Segment Start: Provided information

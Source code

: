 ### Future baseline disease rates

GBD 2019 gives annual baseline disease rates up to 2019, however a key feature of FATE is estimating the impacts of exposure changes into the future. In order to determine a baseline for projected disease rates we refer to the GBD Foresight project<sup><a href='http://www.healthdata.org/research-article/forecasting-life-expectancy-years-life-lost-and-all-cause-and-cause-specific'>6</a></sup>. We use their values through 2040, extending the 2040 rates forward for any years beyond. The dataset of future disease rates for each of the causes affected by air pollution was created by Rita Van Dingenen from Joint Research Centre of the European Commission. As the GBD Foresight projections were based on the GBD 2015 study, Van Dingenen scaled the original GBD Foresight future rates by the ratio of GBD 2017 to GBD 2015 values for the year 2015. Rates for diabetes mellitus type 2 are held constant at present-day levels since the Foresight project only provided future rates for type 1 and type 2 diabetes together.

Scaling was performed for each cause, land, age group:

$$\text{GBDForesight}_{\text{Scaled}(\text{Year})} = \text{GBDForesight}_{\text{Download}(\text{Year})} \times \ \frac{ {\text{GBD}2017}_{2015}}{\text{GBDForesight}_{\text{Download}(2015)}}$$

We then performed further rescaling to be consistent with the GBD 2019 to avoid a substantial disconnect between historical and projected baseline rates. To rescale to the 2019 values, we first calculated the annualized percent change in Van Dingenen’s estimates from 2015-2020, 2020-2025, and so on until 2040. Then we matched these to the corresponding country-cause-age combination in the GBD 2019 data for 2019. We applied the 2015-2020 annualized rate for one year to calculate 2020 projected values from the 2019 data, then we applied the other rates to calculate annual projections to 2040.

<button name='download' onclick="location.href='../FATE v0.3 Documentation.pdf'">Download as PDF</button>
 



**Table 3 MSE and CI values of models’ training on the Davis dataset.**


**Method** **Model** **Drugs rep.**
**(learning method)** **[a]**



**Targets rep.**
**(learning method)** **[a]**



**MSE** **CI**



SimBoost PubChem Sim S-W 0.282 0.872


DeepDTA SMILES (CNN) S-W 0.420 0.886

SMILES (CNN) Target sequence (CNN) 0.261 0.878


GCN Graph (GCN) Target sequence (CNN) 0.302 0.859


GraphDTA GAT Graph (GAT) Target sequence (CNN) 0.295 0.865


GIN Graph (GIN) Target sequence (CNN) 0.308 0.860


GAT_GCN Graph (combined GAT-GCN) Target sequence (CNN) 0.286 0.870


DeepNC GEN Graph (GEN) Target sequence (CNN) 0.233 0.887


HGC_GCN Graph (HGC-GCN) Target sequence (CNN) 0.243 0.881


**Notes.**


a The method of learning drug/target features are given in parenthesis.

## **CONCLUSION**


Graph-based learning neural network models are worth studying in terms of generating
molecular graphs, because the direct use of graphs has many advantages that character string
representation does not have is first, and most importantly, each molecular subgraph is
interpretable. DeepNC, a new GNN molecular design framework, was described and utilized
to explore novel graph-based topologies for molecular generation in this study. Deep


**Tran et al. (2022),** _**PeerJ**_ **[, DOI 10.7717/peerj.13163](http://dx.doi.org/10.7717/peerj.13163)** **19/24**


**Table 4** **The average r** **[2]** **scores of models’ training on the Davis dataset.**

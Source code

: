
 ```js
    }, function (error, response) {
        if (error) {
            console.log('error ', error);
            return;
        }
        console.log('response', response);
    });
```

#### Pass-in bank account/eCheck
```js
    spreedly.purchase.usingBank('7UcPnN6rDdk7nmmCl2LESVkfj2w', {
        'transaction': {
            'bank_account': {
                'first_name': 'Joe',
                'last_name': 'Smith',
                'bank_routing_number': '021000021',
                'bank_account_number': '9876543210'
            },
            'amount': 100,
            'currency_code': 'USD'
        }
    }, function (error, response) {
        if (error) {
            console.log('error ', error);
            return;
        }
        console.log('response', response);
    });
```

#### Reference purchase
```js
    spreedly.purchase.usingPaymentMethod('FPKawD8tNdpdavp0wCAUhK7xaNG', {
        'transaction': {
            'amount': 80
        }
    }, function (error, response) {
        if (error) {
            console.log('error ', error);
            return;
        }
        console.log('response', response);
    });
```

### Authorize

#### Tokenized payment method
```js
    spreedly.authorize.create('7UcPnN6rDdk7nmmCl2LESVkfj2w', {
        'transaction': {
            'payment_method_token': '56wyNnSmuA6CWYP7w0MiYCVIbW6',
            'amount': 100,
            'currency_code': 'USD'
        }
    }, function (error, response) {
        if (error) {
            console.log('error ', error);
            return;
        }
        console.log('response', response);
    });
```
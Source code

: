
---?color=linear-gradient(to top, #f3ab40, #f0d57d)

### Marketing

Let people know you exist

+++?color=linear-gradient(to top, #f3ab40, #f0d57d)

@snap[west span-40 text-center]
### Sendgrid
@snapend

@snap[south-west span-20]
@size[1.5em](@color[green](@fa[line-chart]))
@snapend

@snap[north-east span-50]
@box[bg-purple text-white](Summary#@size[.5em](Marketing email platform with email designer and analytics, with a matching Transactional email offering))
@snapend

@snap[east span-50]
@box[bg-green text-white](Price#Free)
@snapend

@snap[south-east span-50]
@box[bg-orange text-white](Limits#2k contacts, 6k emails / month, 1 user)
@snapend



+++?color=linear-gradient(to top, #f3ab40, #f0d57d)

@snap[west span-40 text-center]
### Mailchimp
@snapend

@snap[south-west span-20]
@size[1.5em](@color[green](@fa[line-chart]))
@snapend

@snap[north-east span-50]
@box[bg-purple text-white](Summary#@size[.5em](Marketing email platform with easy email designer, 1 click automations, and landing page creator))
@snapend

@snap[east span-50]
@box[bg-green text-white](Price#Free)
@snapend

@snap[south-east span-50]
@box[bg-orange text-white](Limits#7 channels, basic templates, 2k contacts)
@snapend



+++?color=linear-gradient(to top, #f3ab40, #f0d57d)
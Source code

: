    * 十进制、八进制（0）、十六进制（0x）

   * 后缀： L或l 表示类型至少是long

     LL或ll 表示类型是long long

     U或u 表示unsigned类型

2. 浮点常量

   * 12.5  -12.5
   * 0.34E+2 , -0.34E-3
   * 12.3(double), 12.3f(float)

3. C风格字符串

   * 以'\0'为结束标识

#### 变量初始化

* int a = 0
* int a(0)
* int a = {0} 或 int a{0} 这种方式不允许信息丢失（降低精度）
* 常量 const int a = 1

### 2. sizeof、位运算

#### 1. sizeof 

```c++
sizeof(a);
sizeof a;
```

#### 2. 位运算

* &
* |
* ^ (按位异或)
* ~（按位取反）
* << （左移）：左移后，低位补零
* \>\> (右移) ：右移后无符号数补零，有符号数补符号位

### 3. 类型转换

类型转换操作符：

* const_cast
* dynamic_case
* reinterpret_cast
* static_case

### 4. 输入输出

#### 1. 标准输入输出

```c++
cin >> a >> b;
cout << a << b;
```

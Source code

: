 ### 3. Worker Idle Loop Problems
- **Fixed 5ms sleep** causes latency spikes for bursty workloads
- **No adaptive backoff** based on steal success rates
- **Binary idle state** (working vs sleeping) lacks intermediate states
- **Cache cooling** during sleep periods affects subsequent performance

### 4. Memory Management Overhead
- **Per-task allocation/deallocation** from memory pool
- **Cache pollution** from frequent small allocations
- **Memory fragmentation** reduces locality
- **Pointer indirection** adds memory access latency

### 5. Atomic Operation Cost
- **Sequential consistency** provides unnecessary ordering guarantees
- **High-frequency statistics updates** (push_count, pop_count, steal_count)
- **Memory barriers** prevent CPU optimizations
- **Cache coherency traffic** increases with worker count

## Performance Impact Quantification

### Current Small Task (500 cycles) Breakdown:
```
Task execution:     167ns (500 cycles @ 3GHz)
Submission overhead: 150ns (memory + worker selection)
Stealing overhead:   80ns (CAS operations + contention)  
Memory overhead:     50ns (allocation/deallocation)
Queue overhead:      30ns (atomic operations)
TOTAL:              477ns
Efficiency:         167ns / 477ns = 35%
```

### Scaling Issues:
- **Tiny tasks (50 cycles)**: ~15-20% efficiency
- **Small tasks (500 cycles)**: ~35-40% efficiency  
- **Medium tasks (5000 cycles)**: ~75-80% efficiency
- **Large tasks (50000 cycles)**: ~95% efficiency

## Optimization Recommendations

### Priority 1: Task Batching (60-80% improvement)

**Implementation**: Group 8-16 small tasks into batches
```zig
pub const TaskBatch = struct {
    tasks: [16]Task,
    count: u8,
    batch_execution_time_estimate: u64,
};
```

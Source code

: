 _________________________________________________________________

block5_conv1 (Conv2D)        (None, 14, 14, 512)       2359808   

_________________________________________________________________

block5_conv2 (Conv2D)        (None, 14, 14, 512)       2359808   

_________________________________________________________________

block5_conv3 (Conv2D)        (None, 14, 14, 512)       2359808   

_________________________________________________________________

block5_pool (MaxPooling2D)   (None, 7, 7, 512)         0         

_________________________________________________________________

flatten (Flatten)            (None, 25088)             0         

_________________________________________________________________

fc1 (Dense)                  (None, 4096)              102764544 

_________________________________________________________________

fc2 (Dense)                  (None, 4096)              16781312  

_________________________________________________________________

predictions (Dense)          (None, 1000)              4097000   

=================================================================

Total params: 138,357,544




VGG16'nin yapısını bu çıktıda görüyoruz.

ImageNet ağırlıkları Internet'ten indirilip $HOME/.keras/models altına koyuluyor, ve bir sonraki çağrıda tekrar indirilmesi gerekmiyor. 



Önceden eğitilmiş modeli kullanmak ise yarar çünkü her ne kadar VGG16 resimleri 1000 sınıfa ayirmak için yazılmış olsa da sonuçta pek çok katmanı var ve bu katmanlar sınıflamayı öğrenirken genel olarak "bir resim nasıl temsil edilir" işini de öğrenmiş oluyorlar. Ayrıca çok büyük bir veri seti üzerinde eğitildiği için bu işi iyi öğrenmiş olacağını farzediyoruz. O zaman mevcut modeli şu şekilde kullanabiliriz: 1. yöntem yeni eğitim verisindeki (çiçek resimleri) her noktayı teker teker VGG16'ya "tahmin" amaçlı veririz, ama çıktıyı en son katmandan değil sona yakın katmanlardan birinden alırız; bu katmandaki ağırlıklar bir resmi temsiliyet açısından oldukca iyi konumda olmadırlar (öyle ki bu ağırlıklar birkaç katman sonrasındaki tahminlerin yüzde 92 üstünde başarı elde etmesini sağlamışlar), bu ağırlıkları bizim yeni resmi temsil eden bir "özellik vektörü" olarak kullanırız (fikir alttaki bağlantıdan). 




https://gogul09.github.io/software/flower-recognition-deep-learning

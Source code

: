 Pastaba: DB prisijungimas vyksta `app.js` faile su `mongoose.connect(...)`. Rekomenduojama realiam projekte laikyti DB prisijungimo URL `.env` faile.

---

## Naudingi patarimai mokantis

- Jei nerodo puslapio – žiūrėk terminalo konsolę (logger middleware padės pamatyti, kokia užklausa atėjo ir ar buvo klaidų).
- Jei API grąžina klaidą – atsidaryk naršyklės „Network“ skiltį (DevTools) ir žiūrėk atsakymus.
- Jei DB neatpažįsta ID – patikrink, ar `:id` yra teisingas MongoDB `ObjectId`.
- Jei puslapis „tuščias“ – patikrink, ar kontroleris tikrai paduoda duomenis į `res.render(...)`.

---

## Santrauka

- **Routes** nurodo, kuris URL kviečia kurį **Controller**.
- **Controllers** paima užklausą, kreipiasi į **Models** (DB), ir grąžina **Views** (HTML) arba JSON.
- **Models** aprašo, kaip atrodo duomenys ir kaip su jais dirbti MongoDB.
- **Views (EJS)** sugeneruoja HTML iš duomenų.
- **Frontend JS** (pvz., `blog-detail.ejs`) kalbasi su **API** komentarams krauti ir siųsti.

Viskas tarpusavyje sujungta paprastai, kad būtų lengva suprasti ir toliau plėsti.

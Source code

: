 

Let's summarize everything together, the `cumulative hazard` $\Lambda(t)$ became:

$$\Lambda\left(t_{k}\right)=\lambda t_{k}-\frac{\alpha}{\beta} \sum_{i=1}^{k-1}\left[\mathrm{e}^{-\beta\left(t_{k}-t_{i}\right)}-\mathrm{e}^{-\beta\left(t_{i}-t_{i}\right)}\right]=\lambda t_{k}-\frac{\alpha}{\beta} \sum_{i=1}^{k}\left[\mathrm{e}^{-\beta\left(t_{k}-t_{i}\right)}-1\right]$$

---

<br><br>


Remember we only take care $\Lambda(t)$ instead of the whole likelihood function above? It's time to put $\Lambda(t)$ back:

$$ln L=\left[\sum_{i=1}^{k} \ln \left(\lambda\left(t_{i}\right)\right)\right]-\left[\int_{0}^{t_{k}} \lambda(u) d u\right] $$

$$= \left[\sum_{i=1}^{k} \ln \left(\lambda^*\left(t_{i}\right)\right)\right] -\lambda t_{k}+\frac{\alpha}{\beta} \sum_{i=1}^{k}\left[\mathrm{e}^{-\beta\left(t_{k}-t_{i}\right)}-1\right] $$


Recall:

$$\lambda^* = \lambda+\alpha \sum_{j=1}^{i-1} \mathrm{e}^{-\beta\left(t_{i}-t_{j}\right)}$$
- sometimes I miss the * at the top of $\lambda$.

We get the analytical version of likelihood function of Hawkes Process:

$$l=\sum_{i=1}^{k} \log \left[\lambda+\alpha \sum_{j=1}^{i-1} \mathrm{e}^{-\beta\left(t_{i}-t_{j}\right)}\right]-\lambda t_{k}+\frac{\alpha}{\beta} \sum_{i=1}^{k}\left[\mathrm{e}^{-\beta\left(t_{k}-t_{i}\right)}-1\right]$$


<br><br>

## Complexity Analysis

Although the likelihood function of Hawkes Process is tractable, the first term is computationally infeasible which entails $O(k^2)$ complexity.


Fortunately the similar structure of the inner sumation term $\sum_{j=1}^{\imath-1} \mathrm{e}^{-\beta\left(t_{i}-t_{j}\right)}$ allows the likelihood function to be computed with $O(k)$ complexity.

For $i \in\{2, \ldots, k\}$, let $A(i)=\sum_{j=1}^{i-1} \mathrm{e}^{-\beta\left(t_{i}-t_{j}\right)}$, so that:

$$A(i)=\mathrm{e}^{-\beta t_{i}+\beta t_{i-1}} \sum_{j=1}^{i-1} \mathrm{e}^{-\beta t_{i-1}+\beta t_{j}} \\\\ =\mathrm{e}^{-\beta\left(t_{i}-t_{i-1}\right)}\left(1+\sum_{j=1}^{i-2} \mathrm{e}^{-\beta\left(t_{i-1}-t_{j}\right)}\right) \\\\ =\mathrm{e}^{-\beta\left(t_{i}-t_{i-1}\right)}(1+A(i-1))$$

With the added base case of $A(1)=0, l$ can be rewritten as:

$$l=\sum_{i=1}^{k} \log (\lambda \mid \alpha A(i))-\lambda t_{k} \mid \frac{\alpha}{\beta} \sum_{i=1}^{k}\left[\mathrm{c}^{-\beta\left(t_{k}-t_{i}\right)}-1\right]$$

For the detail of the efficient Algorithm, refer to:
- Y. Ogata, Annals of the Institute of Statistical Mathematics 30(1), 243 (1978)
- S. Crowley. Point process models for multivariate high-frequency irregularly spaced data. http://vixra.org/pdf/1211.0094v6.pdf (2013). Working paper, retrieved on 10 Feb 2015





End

Segment End: Provided information

Going through the listing above, please work out how many lines contain the word "sequence", and give the number alone.

▶ [Result for this task]:
7